The Supreme Court, in the case of Bharat Broadband (supra), maintains that it is necessary to ensure that both parties are aware of the ineligibility of arbitrators and

still choose to continue with the appointment of arbitrators out of one’s own volition. It is also ideal for the parties to attest that

they have full conviction and confidence in the arbitrators’ ability to be impartial and independent. The lack of Unilateral Arbitrator Appointments such express agreement or waiver would require the arbitrator to terminate his/her mandate.

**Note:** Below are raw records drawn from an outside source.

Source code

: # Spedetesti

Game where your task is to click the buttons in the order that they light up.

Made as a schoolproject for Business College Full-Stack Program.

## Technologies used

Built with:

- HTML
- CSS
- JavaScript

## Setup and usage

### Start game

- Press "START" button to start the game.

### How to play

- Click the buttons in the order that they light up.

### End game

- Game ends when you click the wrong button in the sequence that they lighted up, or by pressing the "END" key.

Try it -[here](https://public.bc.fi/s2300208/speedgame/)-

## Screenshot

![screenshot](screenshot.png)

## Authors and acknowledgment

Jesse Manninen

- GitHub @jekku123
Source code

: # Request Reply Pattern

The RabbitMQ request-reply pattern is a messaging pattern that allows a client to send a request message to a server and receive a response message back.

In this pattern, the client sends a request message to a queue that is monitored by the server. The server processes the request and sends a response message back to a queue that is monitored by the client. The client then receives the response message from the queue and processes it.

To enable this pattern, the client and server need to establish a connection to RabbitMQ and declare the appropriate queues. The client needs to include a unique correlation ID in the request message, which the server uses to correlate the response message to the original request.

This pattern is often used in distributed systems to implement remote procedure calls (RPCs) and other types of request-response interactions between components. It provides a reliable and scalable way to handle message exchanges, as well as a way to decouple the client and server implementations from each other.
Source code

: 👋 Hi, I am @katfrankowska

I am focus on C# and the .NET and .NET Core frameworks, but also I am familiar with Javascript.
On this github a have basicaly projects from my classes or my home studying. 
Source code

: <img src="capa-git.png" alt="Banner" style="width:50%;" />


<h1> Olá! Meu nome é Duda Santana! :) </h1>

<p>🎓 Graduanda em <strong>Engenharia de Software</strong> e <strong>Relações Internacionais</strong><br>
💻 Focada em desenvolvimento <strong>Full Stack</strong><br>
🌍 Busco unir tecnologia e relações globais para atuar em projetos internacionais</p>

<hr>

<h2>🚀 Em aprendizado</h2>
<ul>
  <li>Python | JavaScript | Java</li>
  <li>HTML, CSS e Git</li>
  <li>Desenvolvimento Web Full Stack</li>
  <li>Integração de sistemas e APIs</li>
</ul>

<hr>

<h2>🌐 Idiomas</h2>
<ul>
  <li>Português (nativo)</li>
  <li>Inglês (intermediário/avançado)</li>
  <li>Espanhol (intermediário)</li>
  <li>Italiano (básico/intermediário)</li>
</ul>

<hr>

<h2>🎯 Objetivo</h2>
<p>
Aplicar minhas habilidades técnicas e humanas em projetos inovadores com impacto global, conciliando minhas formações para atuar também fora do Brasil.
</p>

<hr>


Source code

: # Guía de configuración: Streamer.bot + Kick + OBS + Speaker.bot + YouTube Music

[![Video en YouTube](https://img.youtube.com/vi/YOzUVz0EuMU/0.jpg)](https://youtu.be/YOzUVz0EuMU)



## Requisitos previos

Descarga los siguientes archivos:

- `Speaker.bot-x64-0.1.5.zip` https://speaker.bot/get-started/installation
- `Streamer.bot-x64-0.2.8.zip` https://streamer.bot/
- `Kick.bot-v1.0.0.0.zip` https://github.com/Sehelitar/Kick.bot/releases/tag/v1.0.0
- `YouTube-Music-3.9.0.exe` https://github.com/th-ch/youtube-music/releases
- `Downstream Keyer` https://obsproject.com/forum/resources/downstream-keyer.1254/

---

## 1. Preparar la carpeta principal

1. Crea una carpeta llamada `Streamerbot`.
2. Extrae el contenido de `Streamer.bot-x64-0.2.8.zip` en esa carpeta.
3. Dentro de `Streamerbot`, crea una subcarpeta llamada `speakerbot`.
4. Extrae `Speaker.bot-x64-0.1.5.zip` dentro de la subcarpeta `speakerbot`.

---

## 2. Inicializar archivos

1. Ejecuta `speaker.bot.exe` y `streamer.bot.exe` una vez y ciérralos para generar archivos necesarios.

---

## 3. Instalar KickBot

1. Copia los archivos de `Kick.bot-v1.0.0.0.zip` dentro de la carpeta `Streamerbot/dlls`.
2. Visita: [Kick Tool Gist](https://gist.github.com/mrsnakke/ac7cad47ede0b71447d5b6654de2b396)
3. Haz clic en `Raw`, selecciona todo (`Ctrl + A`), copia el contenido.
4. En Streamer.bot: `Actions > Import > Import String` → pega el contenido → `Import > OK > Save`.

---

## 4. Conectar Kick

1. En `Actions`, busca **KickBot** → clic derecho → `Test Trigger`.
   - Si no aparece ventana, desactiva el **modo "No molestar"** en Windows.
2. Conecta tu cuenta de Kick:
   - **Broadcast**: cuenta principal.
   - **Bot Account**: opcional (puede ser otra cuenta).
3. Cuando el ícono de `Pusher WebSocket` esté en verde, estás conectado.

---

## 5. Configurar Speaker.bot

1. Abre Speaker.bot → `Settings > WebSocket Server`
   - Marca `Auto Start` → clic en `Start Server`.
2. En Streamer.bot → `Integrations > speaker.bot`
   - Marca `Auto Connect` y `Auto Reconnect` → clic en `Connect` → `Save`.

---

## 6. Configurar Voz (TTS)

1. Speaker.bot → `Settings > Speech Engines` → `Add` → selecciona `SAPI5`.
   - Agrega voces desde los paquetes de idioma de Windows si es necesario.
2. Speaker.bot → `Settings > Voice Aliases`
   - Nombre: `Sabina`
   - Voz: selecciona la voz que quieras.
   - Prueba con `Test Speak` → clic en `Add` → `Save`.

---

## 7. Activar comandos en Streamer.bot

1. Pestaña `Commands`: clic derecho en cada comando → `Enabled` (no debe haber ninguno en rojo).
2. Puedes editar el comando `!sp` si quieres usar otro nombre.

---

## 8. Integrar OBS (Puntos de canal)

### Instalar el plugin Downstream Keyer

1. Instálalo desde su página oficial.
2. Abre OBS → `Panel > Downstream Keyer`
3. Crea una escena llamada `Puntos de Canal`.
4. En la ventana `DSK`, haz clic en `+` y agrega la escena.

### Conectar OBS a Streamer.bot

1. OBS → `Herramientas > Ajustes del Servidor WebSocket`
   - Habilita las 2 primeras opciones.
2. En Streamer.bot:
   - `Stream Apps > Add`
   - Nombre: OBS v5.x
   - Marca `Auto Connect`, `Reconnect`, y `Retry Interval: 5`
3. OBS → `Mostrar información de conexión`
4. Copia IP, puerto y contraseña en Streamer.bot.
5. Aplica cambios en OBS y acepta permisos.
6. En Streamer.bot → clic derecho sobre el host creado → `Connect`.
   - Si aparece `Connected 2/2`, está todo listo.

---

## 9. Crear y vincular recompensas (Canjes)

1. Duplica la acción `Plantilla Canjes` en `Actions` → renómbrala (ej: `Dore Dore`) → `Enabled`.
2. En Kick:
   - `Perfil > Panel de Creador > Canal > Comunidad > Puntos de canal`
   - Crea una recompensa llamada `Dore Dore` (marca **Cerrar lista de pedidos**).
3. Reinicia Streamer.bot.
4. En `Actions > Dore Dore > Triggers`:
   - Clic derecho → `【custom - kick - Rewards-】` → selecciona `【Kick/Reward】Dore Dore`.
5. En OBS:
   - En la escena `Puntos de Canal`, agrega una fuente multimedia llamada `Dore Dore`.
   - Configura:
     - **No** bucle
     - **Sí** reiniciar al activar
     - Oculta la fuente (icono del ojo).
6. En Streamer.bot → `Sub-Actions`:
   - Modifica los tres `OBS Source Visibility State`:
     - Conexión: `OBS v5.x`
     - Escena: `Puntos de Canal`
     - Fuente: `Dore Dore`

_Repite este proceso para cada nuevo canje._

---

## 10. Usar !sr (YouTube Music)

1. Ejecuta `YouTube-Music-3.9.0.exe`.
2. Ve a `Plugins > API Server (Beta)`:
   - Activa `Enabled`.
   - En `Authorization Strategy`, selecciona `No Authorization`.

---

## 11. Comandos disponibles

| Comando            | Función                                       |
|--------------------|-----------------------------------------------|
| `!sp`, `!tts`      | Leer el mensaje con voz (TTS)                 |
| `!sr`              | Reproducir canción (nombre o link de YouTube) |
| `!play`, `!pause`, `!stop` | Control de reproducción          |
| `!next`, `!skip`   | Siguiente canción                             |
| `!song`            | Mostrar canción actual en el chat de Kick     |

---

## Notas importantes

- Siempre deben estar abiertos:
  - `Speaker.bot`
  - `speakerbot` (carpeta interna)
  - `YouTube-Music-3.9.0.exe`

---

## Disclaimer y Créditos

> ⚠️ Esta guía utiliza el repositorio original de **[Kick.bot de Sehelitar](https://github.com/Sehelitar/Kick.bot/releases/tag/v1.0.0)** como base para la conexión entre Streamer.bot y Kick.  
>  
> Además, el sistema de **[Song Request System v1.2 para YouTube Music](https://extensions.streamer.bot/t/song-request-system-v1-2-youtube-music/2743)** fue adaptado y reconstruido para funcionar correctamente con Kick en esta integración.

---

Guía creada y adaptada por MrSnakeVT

By means of such drastic change in the immunity of unilateral arbitration contracts, the importance of standard form contracts with

such arbitral clauses used by companies is, without doubt, going to deteriorate. If we are to follow the legislative intent of the Act by appointing

Unilateral Arbitrator Appointments as per the principles of natural justice and the judgments of these courts, the way forward for Indian arbitration looks

promising in the domestic as well as the international forum.


Reference

[1] Perkins Eastman Architecture DPC and Anr V. HSCC (India) Ltd , 2019 SCC Online SC 1517

[2] Amendments to the Arbitration and Conciliation Act 1996, Report No. 246, Law Commission of India, August 2014.

[3] Id pg. 28

[4] Trf Ltd Energo Engineering Projects Ltd., (2017) 8 SCC 377.

[5] Supra note 1, page 24, para 16

[6] ARBP/562/2019

[7] Proddatur Cable TV Digi Services v. SITI Cable Network Limited order dated 20-01-2020, in O.M.P (T) 109 / 2019 in IA 17896/2019.